Members of the Joint Committee on Consumer Protection and Professional Licensure were treated to a video produced by the facility that showed the community room's picture windows all boarded up after being blown out.
The explosion at the former CAI/Arnel ink and paint plant was so powerful that it shattered windows and pulled down ceiling tiles and duct work and caused widespread damage throughout the New England Homes for the Deaf, even though it is across the Waters River from the chemical plant.
There was so much damage, about 70 deaf and deaf-blind residents had to move out for several months to a nursing home in Beverly that could accommodate them, Executive Director Emmanuel Ikomi said.
"We went through a very rough time here," said Ikomi, whose tenure as the homes' leader began after the incident.
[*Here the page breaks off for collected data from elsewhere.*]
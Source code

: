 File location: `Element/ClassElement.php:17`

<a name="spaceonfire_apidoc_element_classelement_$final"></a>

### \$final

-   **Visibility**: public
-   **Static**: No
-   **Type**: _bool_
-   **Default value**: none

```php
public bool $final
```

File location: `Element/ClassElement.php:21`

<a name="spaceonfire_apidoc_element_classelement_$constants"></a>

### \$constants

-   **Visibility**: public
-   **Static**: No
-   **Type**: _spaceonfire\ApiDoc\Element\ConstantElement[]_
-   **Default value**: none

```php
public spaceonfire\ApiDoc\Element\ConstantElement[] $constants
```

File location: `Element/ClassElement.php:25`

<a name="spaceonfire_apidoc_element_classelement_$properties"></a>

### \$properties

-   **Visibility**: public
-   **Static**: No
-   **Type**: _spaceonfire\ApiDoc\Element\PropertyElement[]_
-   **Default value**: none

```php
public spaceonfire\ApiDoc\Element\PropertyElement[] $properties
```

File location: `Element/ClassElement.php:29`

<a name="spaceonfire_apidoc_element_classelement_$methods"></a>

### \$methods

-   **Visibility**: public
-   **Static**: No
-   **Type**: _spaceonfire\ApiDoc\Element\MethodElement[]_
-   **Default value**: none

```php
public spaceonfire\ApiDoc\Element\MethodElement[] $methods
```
State Rep. Ted Speliotis, D-Danvers, who grew up not far from the explosion site, is pushing a bill he hopes will head off such a blast in the future. Speliotis is sponsoring House Bill No. 122, which would increase levels of experience for steam boiler operators, no matter how small the boiler. It would require all commercial boilers be checked every four hours.
The bill was filed awhile ago, but Speliotis, the committee's co-chairman, brought it back in light of the explosion at the Bostik chemical plant on March 13 in Middleton.
In both instances, it appeared human error was to blame because valves were left open, so the bill would require boiler operators to have more experience.